From the first line to the last, copy the listing exactly and omit the images.

*** Opening of Exercise materials ***

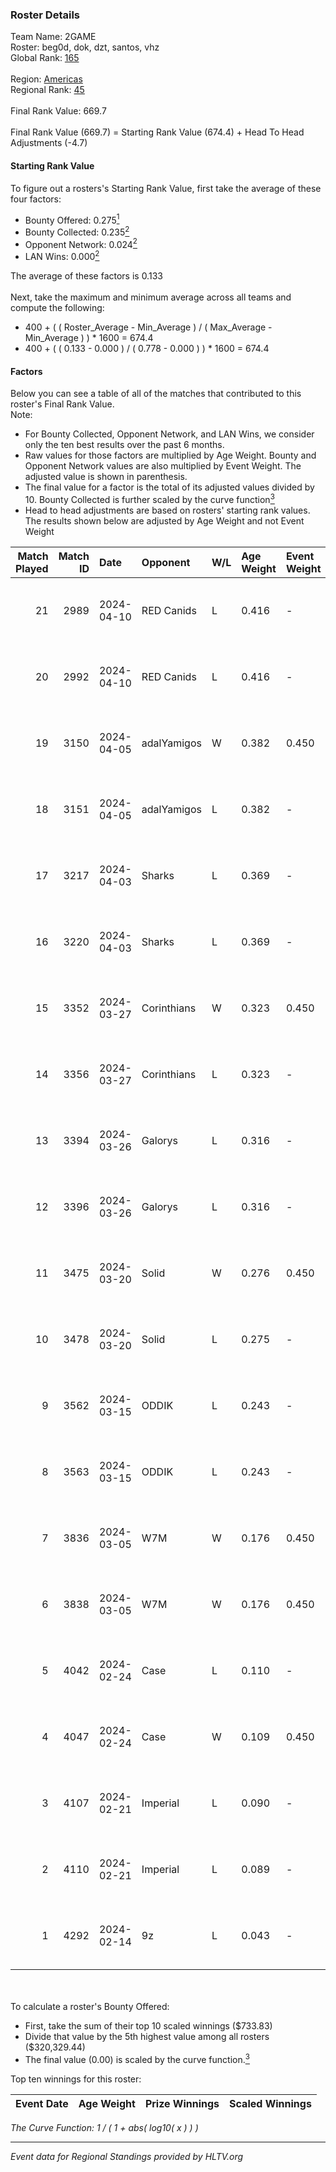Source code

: ### Roster Details<br />
Team Name: 2GAME<br />
Roster: beg0d, dok, dzt, santos, vhz<br />
Global Rank: [165](../standings_global.md)<br />
<br />
Region: [Americas]( ../standings_americas.md)<br />
Regional Rank: [45]( ../standings_americas.md)<br />
<br />
Final Rank Value:  669.7<br />
<br />
Final Rank Value (669.7) = Starting Rank Value (674.4) + Head To Head Adjustments (-4.7)<br />

#### Starting Rank Value<br />
To figure out a rosters's Starting Rank Value, first take the average of these four factors:<br />
- Bounty Offered: 0.275[<sup>1</sup>](#table2)
- Bounty Collected: 0.235[<sup>2</sup>](#table1)
- Opponent Network: 0.024[<sup>2</sup>](#table1)
- LAN Wins: 0.000[<sup>2</sup>](#table1)

The average of these factors is 0.133<br />
<br />
Next, take the maximum and minimum average across all teams and compute the following:<br />
- 400 + ( ( Roster_Average - Min_Average ) / ( Max_Average - Min_Average ) ) * 1600 = 674.4
- 400 + ( ( 0.133 - 0.000 ) / ( 0.778 - 0.000 ) ) * 1600 = 674.4


#### Factors<br />
Below you can see a table of all of the matches that contributed to this roster's Final Rank Value.<br />
Note:<br />

- For Bounty Collected, Opponent Network, and LAN Wins, we consider only the ten best results over the past 6 months.
- Raw values for those factors are multiplied by Age Weight. Bounty and Opponent Network values are also multiplied by Event Weight. The adjusted value is shown in parenthesis.
- The final value for a factor is the total of its adjusted values divided by 10. Bounty Collected is further scaled by the curve function[<sup>3</sup>](#curveFunction)
- Head to head adjustments are based on rosters' starting rank values. The results shown below are adjusted by Age Weight and not Event Weight
<span id="table1"></span><br />


| Match Played | Match ID | Date       | Opponent    | W/L | Age Weight | Event Weight | Bounty Collected | Opponent Network | LAN Wins  | H2H Adj. | Roster                       |
| -: | -: | :- | :- | :- | :- | :- | :- | :- | :- | -: | :- |
|           21 |     2989 | 2024-04-10 | RED Canids  | L   | 0.416      | -            | -                | -                | -         |    -1.15 | beg0d, dok, dzt, santos, vhz |
|           20 |     2992 | 2024-04-10 | RED Canids  | L   | 0.416      | -            | -                | -                | -         |    -1.16 | beg0d, dok, dzt, santos, vhz |
|           19 |     3150 | 2024-04-05 | adalYamigos | W   | 0.382      | 0.450        | 0.000 (0.000)    | 0.060 (0.010)    | 0 (0.000) |     5.19 | beg0d, dok, dzt, santos, vhz |
|           18 |     3151 | 2024-04-05 | adalYamigos | L   | 0.382      | -            | -                | -                | -         |    -7.00 | beg0d, dok, dzt, santos, vhz |
|           17 |     3217 | 2024-04-03 | Sharks      | L   | 0.369      | -            | -                | -                | -         |    -1.83 | beg0d, dok, dzt, santos, vhz |
|           16 |     3220 | 2024-04-03 | Sharks      | L   | 0.369      | -            | -                | -                | -         |    -1.86 | beg0d, dok, dzt, santos, vhz |
|           15 |     3352 | 2024-03-27 | Corinthians | W   | 0.323      | 0.450        | 0.000 (0.000)    | 0.045 (0.007)    | 0 (0.000) |     2.92 | beg0d, dok, dzt, santos, vhz |
|           14 |     3356 | 2024-03-27 | Corinthians | L   | 0.323      | -            | -                | -                | -         |    -7.38 | beg0d, dok, dzt, santos, vhz |
|           13 |     3394 | 2024-03-26 | Galorys     | L   | 0.316      | -            | -                | -                | -         |    -2.33 | beg0d, dok, dzt, santos, vhz |
|           12 |     3396 | 2024-03-26 | Galorys     | L   | 0.316      | -            | -                | -                | -         |    -2.37 | beg0d, dok, dzt, santos, vhz |
|           11 |     3475 | 2024-03-20 | Solid       | W   | 0.276      | 0.450        | 0.024 (0.003)    | 0.807 (0.100)    | 0 (0.000) |     6.72 | beg0d, dok, dzt, santos, vhz |
|           10 |     3478 | 2024-03-20 | Solid       | L   | 0.275      | -            | -                | -                | -         |    -1.97 | beg0d, dok, dzt, santos, vhz |
|            9 |     3562 | 2024-03-15 | ODDIK       | L   | 0.243      | -            | -                | -                | -         |    -1.16 | beg0d, dok, dzt, santos, vhz |
|            8 |     3563 | 2024-03-15 | ODDIK       | L   | 0.243      | -            | -                | -                | -         |    -1.17 | beg0d, dok, dzt, santos, vhz |
|            7 |     3836 | 2024-03-05 | W7M         | W   | 0.176      | 0.450        | 0.007 (0.001)    | 0.519 (0.041)    | 0 (0.000) |     3.93 | beg0d, dok, dzt, santos, vhz |
|            6 |     3838 | 2024-03-05 | W7M         | W   | 0.176      | 0.450        | 0.007 (0.001)    | 0.519 (0.041)    | 0 (0.000) |     3.97 | beg0d, dok, dzt, santos, vhz |
|            5 |     4042 | 2024-02-24 | Case        | L   | 0.110      | -            | -                | -                | -         |    -0.66 | beg0d, dok, dzt, santos, vhz |
|            4 |     4047 | 2024-02-24 | Case        | W   | 0.109      | 0.450        | 0.029 (0.001)    | 0.778 (0.038)    | 0 (0.000) |     2.81 | beg0d, dok, dzt, santos, vhz |
|            3 |     4107 | 2024-02-21 | Imperial    | L   | 0.090      | -            | -                | -                | -         |    -0.10 | beg0d, dok, dzt, santos, vhz |
|            2 |     4110 | 2024-02-21 | Imperial    | L   | 0.089      | -            | -                | -                | -         |    -0.10 | beg0d, dok, dzt, santos, vhz |
|            1 |     4292 | 2024-02-14 | 9z          | L   | 0.043      | -            | -                | -                | -         |    -0.01 | beg0d, dok, dzt, santos, vhz |

<br />
<span id="table2"></span><br />
To calculate a roster's Bounty Offered:<br />

- First, take the sum of their top 10 scaled winnings ($733.83)
- Divide that value by the 5th highest value among all rosters ($320,329.44)
- The final value (0.00) is scaled by the curve function.[<sup>3</sup>](#curveFunction)

Top ten winnings for this roster:<br />

| Event Date | Age Weight | Prize Winnings | Scaled Winnings |
| :- | -: | :- | :- |


<span id="curveFunction"></span>_The Curve Function: 1 / ( 1 + abs( log10( x ) ) )_<br />

---
_Event data for Regional Standings provided by HLTV.org_<br />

*** Close of Exercise materials ***

> Exercise response
Source code

: ### Roster Details<br />
Team Name: 2GAME<br />
Roster: beg0d, dok, dzt, santos, vhz<br />
Global Rank: [165](../standings_global.md)<br />
<br />
Region: [Americas]( ../standings_americas.md)<br />
Regional Rank: [45]( ../standings_americas.md)<br />
<br />
Final Rank Value:  669.7<br />
<br />
Final Rank Value (669.7) = Starting Rank Value (674.4) + Head To Head Adjustments (-4.7)<br />

#### Starting Rank Value<br />
To figure out a rosters's Starting Rank Value, first take the average of these four factors:<br />
- Bounty Offered: 0.275[<sup>1</sup>](#table2)
- Bounty Collected: 0.235[<sup>2</sup>](#table1)
- Opponent Network: 0.024[<sup>2</sup>](#table1)
- LAN Wins: 0.000[<sup>2</sup>](#table1)

The average of these factors is 0.133<br />
<br />
Next, take the maximum and minimum average across all teams and compute the following:<br />
- 400 + ( ( Roster_Average - Min_Average ) / ( Max_Average - Min_Average ) ) * 1600 = 674.4
- 400 + ( ( 0.133 - 0.000 ) / ( 0.778 - 0.000 ) ) * 1600 = 674.4


#### Factors<br />
Below you can see a table of all of the matches that contributed to this roster's Final Rank Value.<br />
Note:<br />

- For Bounty Collected, Opponent Network, and LAN Wins, we consider only the ten best results over the past 6 months.
- Raw values for those factors are multiplied by Age Weight. Bounty and Opponent Network values are also multiplied by Event Weight. The adjusted value is shown in parenthesis.
- The final value for a factor is the total of its adjusted values divided by 10. Bounty Collected is further scaled by the curve function[<sup>3</sup>](#curveFunction)
- Head to head adjustments are based on rosters' starting rank values. The results shown below are adjusted by Age Weight and not Event Weight
<span id="table1"></span><br />


| Match Played | Match ID | Date       | Opponent    | W/L | Age Weight | Event Weight | Bounty Collected | Opponent Network | LAN Wins  | H2H Adj. | Roster                       |
| -: | -: | :- | :- | :- | :- | :- | :- | :- | :- | -: | :- |
|           21 |     2989 | 2024-04-10 | RED Canids  | L   | 0.416      | -            | -                | -                | -         |    -1.15 | beg0d, dok, dzt, santos, vhz |
|           20 |     2992 | 2024-04-10 | RED Canids  | L   | 0.416      | -            | -                | -                | -         |    -1.16 | beg0d, dok, dzt, santos, vhz |
|           19 |     3150 | 2024-04-05 | adalYamigos | W   | 0.382      | 0.450        | 0.000 (0.000)    | 0.060 (0.010)    | 0 (0.000) |     5.19 | beg0d, dok, dzt, santos, vhz |
|           18 |     3151 | 2024-04-05 | adalYamigos | L   | 0.382      | -            | -                | -                | -         |    -7.00 | beg0d, dok, dzt, santos, vhz |
|           17 |     3217 | 2024-04-03 | Sharks      | L   | 0.369      | -            | -                | -                | -         |    -1.83 | beg0d, dok, dzt, santos, vhz |
|           16 |     3220 | 2024-04-03 | Sharks      | L   | 0.369      | -            | -                | -                | -         |    -1.86 | beg0d, dok, dzt, santos, vhz |
|           15 |     3352 | 2024-03-27 | Corinthians | W   | 0.323      | 0.450        | 0.000 (0.000)    | 0.045 (0.007)    | 0 (0.000) |     2.92 | beg0d, dok, dzt, santos, vhz |
|           14 |     3356 | 2024-03-27 | Corinthians | L   | 0.323      | -            | -                | -                | -         |    -7.38 | beg0d, dok, dzt, santos, vhz |
|           13 |     3394 | 2024-03-26 | Galorys     | L   | 0.316      | -            | -                | -                | -         |    -2.33 | beg0d, dok, dzt, santos, vhz |
|           12 |     3396 | 2024-03-26 | Galorys     | L   | 0.316      | -            | -                | -                | -         |    -2.37 | beg0d, dok, dzt, santos, vhz |
|           11 |     3475 | 2024-03-20 | Solid       | W   | 0.276      | 0.450        | 0.024 (0.003)    | 0.807 (0.100)    | 0 (0.000) |     6.72 | beg0d, dok, dzt, santos, vhz |
|           10 |     3478 | 2024-03-20 | Solid       | L   | 0.275      | -            | -                | -                | -         |    -1.97 | beg0d, dok, dzt, santos, vhz |
|            9 |     3562 | 2024-03-15 | ODDIK       | L   | 0.243      | -            | -                | -                | -         |    -1.16 | beg0d, dok, dzt, santos, vhz |
|            8 |     3563 | 2024-03-15 | ODDIK       | L   | 0.243      | -            | -                | -                | -         |    -1.17 | beg0d, dok, dzt, santos, vhz |
|            7 |     3836 | 2024-03-05 | W7M         | W   | 0.176      | 0.450        | 0.007 (0.001)    | 0.519 (0.041)    | 0 (0.000) |     3.93 | beg0d, dok, dzt, santos, vhz |
|            6 |     3838 | 2024-03-05 | W7M         | W   | 0.176      | 0.450        | 0.007 (0.001)    | 0.519 (0.041)    | 0 (0.000) |     3.97 | beg0d, dok, dzt, santos, vhz |
|            5 |     4042 | 2024-02-24 | Case        | L   | 0.110      | -            | -                | -                | -         |    -0.66 | beg0d, dok, dzt, santos, vhz |
|            4 |     4047 | 2024-02-24 | Case        | W   | 0.109      | 0.450        | 0.029 (0.001)    | 0.778 (0.038)    | 0 (0.000) |     2.81 | beg0d, dok, dzt, santos, vhz |
|            3 |     4107 | 2024-02-21 | Imperial    | L   | 0.090      | -            | -                | -                | -         |    -0.10 | beg0d, dok, dzt, santos, vhz |
|            2 |     4110 | 2024-02-21 | Imperial    | L   | 0.089      | -            | -                | -                | -         |    -0.10 | beg0d, dok, dzt, santos, vhz |
|            1 |     4292 | 2024-02-14 | 9z          | L   | 0.043      | -            | -                | -                | -         |    -0.01 | beg0d, dok, dzt, santos, vhz |

<br />
<span id="table2"></span><br />
To calculate a roster's Bounty Offered:<br />

- First, take the sum of their top 10 scaled winnings ($733.83)
- Divide that value by the 5th highest value among all rosters ($320,329.44)
- The final value (0.00) is scaled by the curve function.[<sup>3</sup>](#curveFunction)

Top ten winnings for this roster:<br />

| Event Date | Age Weight | Prize Winnings | Scaled Winnings |
| :- | -: | :- | :- |


<span id="curveFunction"></span>_The Curve Function: 1 / ( 1 + abs( log10( x ) ) )_<br />

---
_Event data for Regional Standings provided by HLTV.org_<br />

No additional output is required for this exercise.